Students Observations on Siena Heights Growth

Students Observations on Siena Heights Growth

The great Sam Cooke once said, “It’s been a long time, a long time coming, but I know a change gonna come.”

College is a time of change, for individuals, families, and friends, but college itself is ever changing as well.

Over the past 5-10 years, the Siena Heights campus has seen its fair share of changes, whether that be academically, athletically or aesthetically, so I took the time to sit down with several SHU students to see what they think about the past, present and future growth on the Adrian campus. Among the topics of discussion were the addition of new sports and facilities, growth of academic programs and facilities, as well as how the Siena Heights experience has changed throughout the past few years. Throughout my endeavors talking to upperclassmen about their years at school, I had some reoccurring themes as well as some isolated, but interesting thoughts.

Senior Jarrod Stober said, “the atmosphere on campus has changed. We have seen a whole new side of campus come to life with new activities, and more student involvement.”

He also noted that he saw Siena as just another small school looking to grow. He said he believes Siena will continue to grow in the coming years by attracting more students in the arts, which has been shown in the building of the new Performing Arts Center. And he believes that Siena is a forward-thinking institution. Stober thinks that the next step for the school is to anticipate the next trend, and to be a pioneer in whatever adventure that may be.

Fellow senior Sam Lehouiller also had some informed opinions on the school as a whole. He said he saw “a small, tight-knit community, much like he had in high school, and Siena has continued to provide that.”

Interestingly, unlike most, Sam said he does not think the school needs to add more in the way of athletics, as well as disagreeing with the building of the PAC because of its potential lack of financial efficiency. In his closing thoughts he said, “Siena will continue to remain a small, family environment due to the success of that route so far, as well as the lack of room/potential for physical expansion.”

Keri Kilgore, a transfer student from community college, expressed how nervous she was coming to Siena as a transfer, and how comfortable she felt with the family atmosphere at Siena. She mentioned that a recreational center would be a good spot to start future growth, stating, “I think having a rec center on campus would attract more incoming students, as well as promote involvement”.

After talking to several more students, it was clear there were some reoccurring themes. It seems a lot of students don’t necessarily oppose the new PAC, but they are skeptical about its benefits as well as possible better ways to use financial resources. The other common talking point was the focus on athletics, and whether or not that is a good thing for the school and students alike; this could be a future article on its own. The main emphasis was promoting traditional students versus student-athletes, and how Siena can cater to both.

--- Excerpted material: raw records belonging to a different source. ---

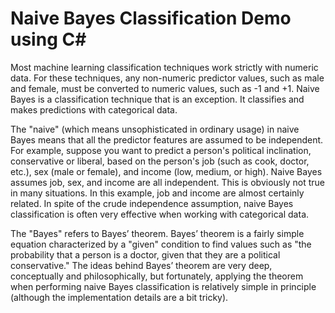 # Naive Bayes Classification Demo using C#
Most machine learning classification techniques work strictly with numeric data. For these techniques, any non-numeric predictor values, such as male and female, must be converted to numeric values, such as -1 and +1. Naive Bayes is a classification technique that is an exception. It classifies and makes predictions with categorical data.

The "naive" (which means unsophisticated in ordinary usage) in naive Bayes means that all the predictor features are assumed to be independent. For example, suppose you want to predict a person's political inclination, conservative or liberal, based on the person's job (such as cook, doctor, etc.), sex (male or female), and income (low, medium, or high). Naive Bayes assumes job, sex, and income are all independent. This is obviously not true in many situations. In this example, job and income are almost certainly related. In spite of the crude independence assumption, naive Bayes classification is often very effective when working with categorical data.

The "Bayes" refers to Bayes’ theorem. Bayes’ theorem is a fairly simple equation characterized by a "given" condition to find values such as "the probability that a person is a doctor, given that they are a political conservative." The ideas behind Bayes’ theorem are very deep, conceptually and philosophically, but fortunately, applying the theorem when performing naive Bayes classification is relatively simple in principle (although the implementation details are a bit tricky).
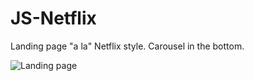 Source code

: # JS-Netflix

Landing page "a la" Netflix style.
Carousel in the bottom.

![Landing page](https://github.com/LuisTheDeveloper/JS-Netflix/tree/master/img/LandingPage.JPG)
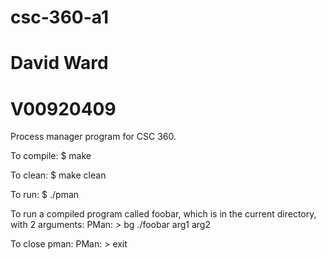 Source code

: # csc-360-a1
# David Ward
# V00920409

Process manager program for CSC 360.

To compile:
$ make

To clean:
$ make clean

To run:
$ ./pman

To run a compiled program called foobar, which is in the current directory, with 2 arguments:
PMan: > bg ./foobar arg1 arg2

To close pman:
PMan: > exit

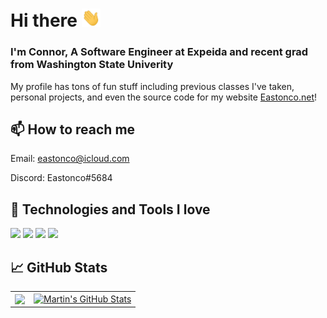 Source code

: # Hi there <img src="https://raw.githubusercontent.com/eastonco/eastonco/master/wave.gif" width="30px">
### I'm Connor, A Software Engineer at Expeida and recent grad from Washington State Univerity
 My profile has tons of fun stuff including previous classes I've taken, personal projects, and even the source code for my website [Eastonco.net](https://eastonco.net)! 

## 📫 How to reach me
Email: eastonco@icloud.com

Discord: Eastonco#5684

## 🔧 Technologies and Tools I love
![](https://img.shields.io/badge/OS-MacOS-informational?style=flat&logo=Apple&logoColor=white&color=2bbc8a)
![](https://img.shields.io/badge/Editor-VSCode-informational?style=flat&logo=Visual-Studio-Code&logoColor=white&color=2bbc8a)
![](https://img.shields.io/badge/Shell-Zsh-informational?style=flat&logo=GNU-Bash&logoColor=white&color=2bbc8a)
<a href="https://discord.gg/4BGfWKk">
  <img src="https://img.shields.io/discord/747539301675302922?logo=discord" />
</a>

## &#x1f4c8; GitHub Stats
<div align='center'>
<table>
<tr>
<td>
<a href="https://github.com/eastonco/">
<img align="center" src="https://github-readme-stats.vercel.app/api/top-langs/?username=eastonco&hide=html,tcl,jupyter%20notebook&title_color=ffffff&text_color=c9cacc&icon_color=2bbc8a&bg_color=1d1f21&layout=compact&langs_count=10" />
</a>
<td>
<a href="https://github.com/eastonco/">
<img align="center" src="https://github-readme-stats.vercel.app/api?username=eastonco&show_icons=true&line_height=27&count_private=true&title_color=ffffff&text_color=c9cacc&icon_color=2bbc8a&bg_color=1d1f21" alt="Martin's GitHub Stats" />
</a>
</td>
</tr>
</table>
</div>
        

<!--
**Eastonco/eastonco** is a ✨ _special_ ✨ repository because its `README.md` (this file) appears on your GitHub profile.

Here are some ideas to get you started:

- 🔭 I’m currently working on ...
- 🌱 I’m currently learning ...
- 👯 I’m looking to collaborate on ...
- 🤔 I’m looking for help with ...
- 💬 Ask me about ...
- 📫 How to reach me: ...
- 😄 Pronouns: ...
- ⚡ Fun fact: ...
-->
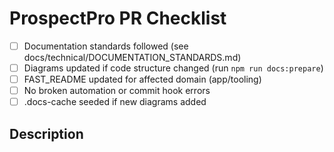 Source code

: # ProspectPro PR Checklist

- [ ] Documentation standards followed (see docs/technical/DOCUMENTATION_STANDARDS.md)
- [ ] Diagrams updated if code structure changed (run `npm run docs:prepare`)
- [ ] FAST_README updated for affected domain (app/tooling)
- [ ] No broken automation or commit hook errors
- [ ] .docs-cache seeded if new diagrams added

## Description

<!-- Describe your changes here -->

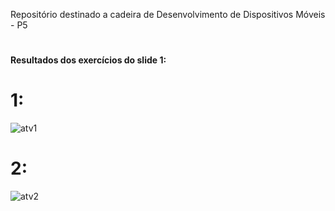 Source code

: Repositório destinado a cadeira de Desenvolvimento de Dispositivos Móveis - P5
#

**Resultados dos exercícios do slide 1:**

# 1:
![atv1](https://github.com/user-attachments/assets/1831a23d-752e-4528-98d1-4d8bf375b83e)

# 2:
![atv2](https://github.com/user-attachments/assets/a27b99b0-d69d-489d-bfac-4caf46291c69)



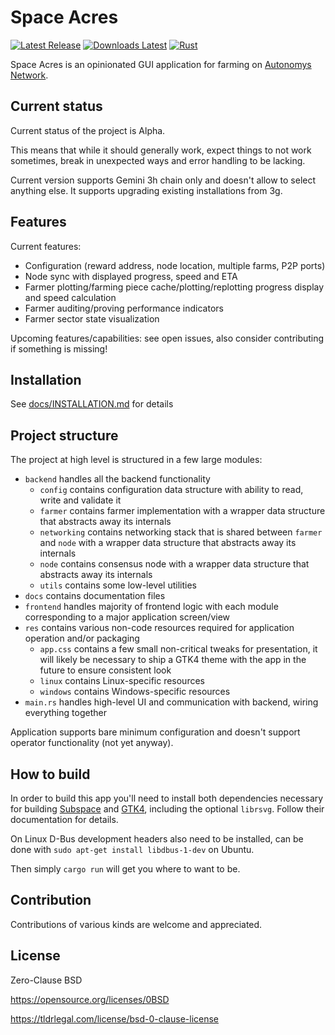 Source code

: # Space Acres

[![Latest Release](https://img.shields.io/github/v/release/autonomys/space-acres?display_name=tag&style=flat-square)](https://github.com/autonomys/space-acres/releases)
[![Downloads Latest](https://img.shields.io/github/downloads/autonomys/space-acres/latest/total?style=flat-square)](https://github.com/autonomys/space-acres/releases/latest)
[![Rust](https://img.shields.io/github/actions/workflow/status/autonomys/space-acres/rust.yml?branch=main)](https://github.com/autonomys/space-acres/actions/workflows/rust.yaml)

Space Acres is an opinionated GUI application for farming on [Autonomys Network](https://www.autonomys.xyz/).

## Current status

Current status of the project is Alpha.

This means that while it should generally work, expect things to not work sometimes, break in unexpected ways and error
handling to be lacking.

Current version supports Gemini 3h chain only and doesn't allow to select anything else. It supports upgrading existing
installations from 3g.

## Features

Current features:

* Configuration (reward address, node location, multiple farms, P2P ports)
* Node sync with displayed progress, speed and ETA
* Farmer plotting/farming piece cache/plotting/replotting progress display and speed calculation
* Farmer auditing/proving performance indicators
* Farmer sector state visualization

Upcoming features/capabilities: see open issues, also consider contributing if something is missing!

## Installation

See [docs/INSTALLATION.md](docs/INSTALLATION.md) for details

## Project structure

The project at high level is structured in a few large modules:

* `backend` handles all the backend functionality
    * `config` contains configuration data structure with ability to read, write and validate it
    * `farmer` contains farmer implementation with a wrapper data structure that abstracts away its internals
    * `networking` contains networking stack that is shared between `farmer` and `node` with a wrapper data structure
      that abstracts away its internals
    * `node` contains consensus node with a wrapper data structure that abstracts away its internals
    * `utils` contains some low-level utilities
* `docs` contains documentation files
* `frontend` handles majority of frontend logic with each module corresponding to a major application screen/view
* `res` contains various non-code resources required for application operation and/or packaging
    * `app.css` contains a few small non-critical tweaks for presentation, it will likely be necessary to ship a GTK4
      theme with the app in the future to ensure consistent look
    * `linux` contains Linux-specific resources
    * `windows` contains Windows-specific resources
* `main.rs` handles high-level UI and communication with backend, wiring everything together

Application supports bare minimum configuration and doesn't support operator functionality (not yet anyway).

## How to build

In order to build this app you'll need to install both dependencies necessary for building
[Subspace](https://github.com/autonomys/subspace) and [GTK4](https://github.com/gtk-rs/gtk4-rs), including the optional
`librsvg`. Follow their documentation for details.

On Linux D-Bus development headers also need to be installed, can be done with `sudo apt-get install libdbus-1-dev` on
Ubuntu.

Then simply `cargo run` will get you where to want to be.

## Contribution

Contributions of various kinds are welcome and appreciated.

## License

Zero-Clause BSD

https://opensource.org/licenses/0BSD

https://tldrlegal.com/license/bsd-0-clause-license 
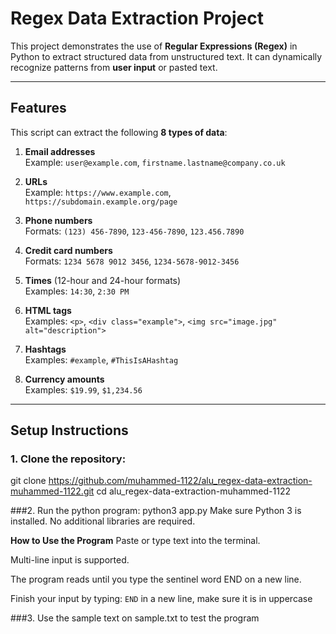 # Regex Data Extraction Project

This project demonstrates the use of **Regular Expressions (Regex)** in Python to extract structured data from unstructured text. It can dynamically recognize patterns from **user input** or pasted text.

---

## Features

This script can extract the following **8 types of data**:

1. **Email addresses**  
   Example: `user@example.com`, `firstname.lastname@company.co.uk`

2. **URLs**  
   Example: `https://www.example.com`, `https://subdomain.example.org/page`

3. **Phone numbers**  
   Formats: `(123) 456-7890`, `123-456-7890`, `123.456.7890`

4. **Credit card numbers**  
   Formats: `1234 5678 9012 3456`, `1234-5678-9012-3456`

5. **Times** (12-hour and 24-hour formats)  
   Examples: `14:30`, `2:30 PM`

6. **HTML tags**  
   Examples: `<p>`, `<div class="example">`, `<img src="image.jpg" alt="description">`

7. **Hashtags**  
   Examples: `#example`, `#ThisIsAHashtag`

8. **Currency amounts**  
   Examples: `$19.99`, `$1,234.56`

---

## Setup Instructions

### 1. Clone the repository:
git clone https://github.com/muhammed-1122/alu_regex-data-extraction-muhammed-1122.git
cd alu_regex-data-extraction-muhammed-1122

###2. Run the python program:
python3 app.py
Make sure Python 3 is installed. No additional libraries are required.

**How to Use the Program**
Paste or type text into the terminal.

Multi-line input is supported.

The program reads until you type the sentinel word END on a new line.

Finish your input by typing:
`END` in a new line, make sure it is in uppercase

###3. Use the sample text on sample.txt to test the program

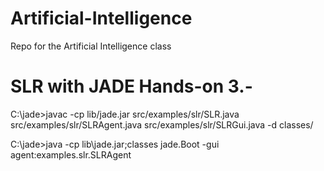 # Artificial-Intelligence
Repo for the Artificial Intelligence class


# SLR with JADE Hands-on 3.-

C:\jade>javac -cp lib/jade.jar src/examples/slr/SLR.java src/examples/slr/SLRAgent.java src/examples/slr/SLRGui.java -d classes/

C:\jade>java -cp lib\jade.jar;classes jade.Boot -gui agent:examples.slr.SLRAgent
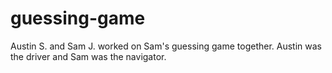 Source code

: # guessing-game 
Austin S. and Sam J. worked on Sam's guessing game together. Austin was the driver and Sam was the navigator.  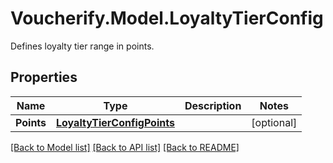 # Voucherify.Model.LoyaltyTierConfig
Defines loyalty tier range in points.

## Properties

Name | Type | Description | Notes
------------ | ------------- | ------------- | -------------
**Points** | [**LoyaltyTierConfigPoints**](LoyaltyTierConfigPoints.md) |  | [optional] 

[[Back to Model list]](../../README.md#documentation-for-models) [[Back to API list]](../../README.md#documentation-for-api-endpoints) [[Back to README]](../../README.md)

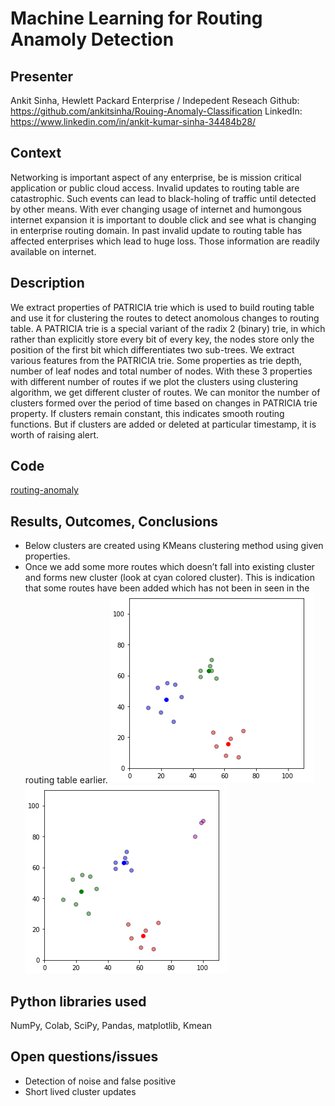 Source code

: # Machine Learning for Routing Anamoly Detection

## Presenter

Ankit Sinha, Hewlett Packard Enterprise / Indepedent Reseach
Github: https://github.com/ankitsinha/Rouing-Anomaly-Classification
LinkedIn: https://www.linkedin.com/in/ankit-kumar-sinha-34484b28/


## Context

Networking is important aspect of any enterprise, be is mission critical application or public cloud access. Invalid updates to routing table are catastrophic. Such events can lead to black-holing of traffic until detected by other means. With ever changing usage of internet and humongous internet expansion it is important to double click and see what is changing in enterprise routing domain. In past invalid update to routing table has affected enterprises which lead to huge loss. Those information are readily available on internet.


## Description

We extract properties of PATRICIA trie which is used to build routing table and use it for clustering the routes to detect anomolous changes to routing table. A PATRICIA trie is a special variant of the radix 2 (binary) trie, in which rather than explicitly store every bit of every key, the nodes store only the position of the first bit which differentiates two sub-trees.
We extract various features from the PATRICIA trie. Some properties as trie depth, number of leaf nodes and total number of nodes. With these 3 properties with different number of routes if we plot the clusters using clustering algorithm, we get different cluster of routes. We can monitor the number of clusters formed over the period of time based on changes in PATRICIA trie property. If clusters remain constant, this indicates smooth routing functions. But if clusters are added or deleted at particular timestamp, it is worth of raising alert.

## Code

[routing-anomaly](src/routing-anomaly-kmean.py)

## Results, Outcomes, Conclusions

- Below clusters are created using KMeans clustering method using given properties.
- Once we add some more routes which doesn’t fall into existing cluster and forms new cluster (look at cyan colored cluster). This is indication that some routes have been added which has not been in seen in the routing table earlier.
![alt text](https://github.com/ankitsinha/Rouing-Anomaly-Classification/blob/main/images/route_cluster1.png)
![alt text](https://github.com/ankitsinha/Rouing-Anomaly-Classification/blob/main/images/route_cluster2.png)

## Python libraries used

NumPy, Colab, SciPy, Pandas, matplotlib, Kmean

## Open questions/issues

- Detection of noise and false positive
- Short lived cluster updates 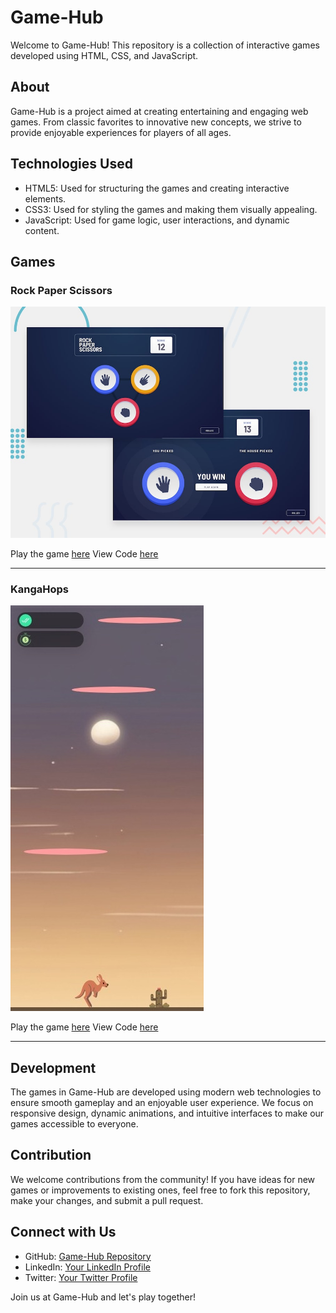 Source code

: # Game-Hub

Welcome to Game-Hub! This repository is a collection of interactive games developed using HTML, CSS, and JavaScript.

## About

Game-Hub is a project aimed at creating entertaining and engaging web games. From classic favorites to innovative new concepts, we strive to provide enjoyable experiences for players of all ages.

## Technologies Used

- HTML5: Used for structuring the games and creating interactive elements.
- CSS3: Used for styling the games and making them visually appealing.
- JavaScript: Used for game logic, user interactions, and dynamic content.

## Games

### Rock Paper Scissors

![Rock Paper Scissors](Rock-Paper-Scissors/img/rock-paper-scissors.png)

Play the game [here](https://iamupo.github.io/FrontendMentor-Solutions/Rock-Paper-Scissors) View Code [here](https://github.com/iamupo/Game-Hub/tree/main/Rock-Paper-Scissors)

---

### KangaHops

![Game Image](Kangahops/media/screenshot.jpeg)

Play the game [here](https://iamupo.github.io/FrontendMentor-Solutions/KangaHops) View Code [here](https://github.com/iamupo/Game-Hub/tree/main/KangaHops)

---

## Development

The games in Game-Hub are developed using modern web technologies to ensure smooth gameplay and an enjoyable user experience. We focus on responsive design, dynamic animations, and intuitive interfaces to make our games accessible to everyone.

## Contribution

We welcome contributions from the community! If you have ideas for new games or improvements to existing ones, feel free to fork this repository, make your changes, and submit a pull request.

## Connect with Us

- GitHub: [Game-Hub Repository](link-to-github)
- LinkedIn: [Your LinkedIn Profile](link-to-linkedin)
- Twitter: [Your Twitter Profile](link-to-twitter)

Join us at Game-Hub and let's play together!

Overall, I believe there was a lot of consensus that in general Siena has been headed in the right direction and is set up well for the future. Personally, I think the biggest need is updating infrastructure, and continuing physical growth. The only problem is the lack of land to build on. But, that is a topic for another time.

Siena Heights prides itself on tradition, but could do more to move itself forward and increase growth potential. I think I can speak for all involved in saying that we are extremely excited to see what the future holds for this place we now call home.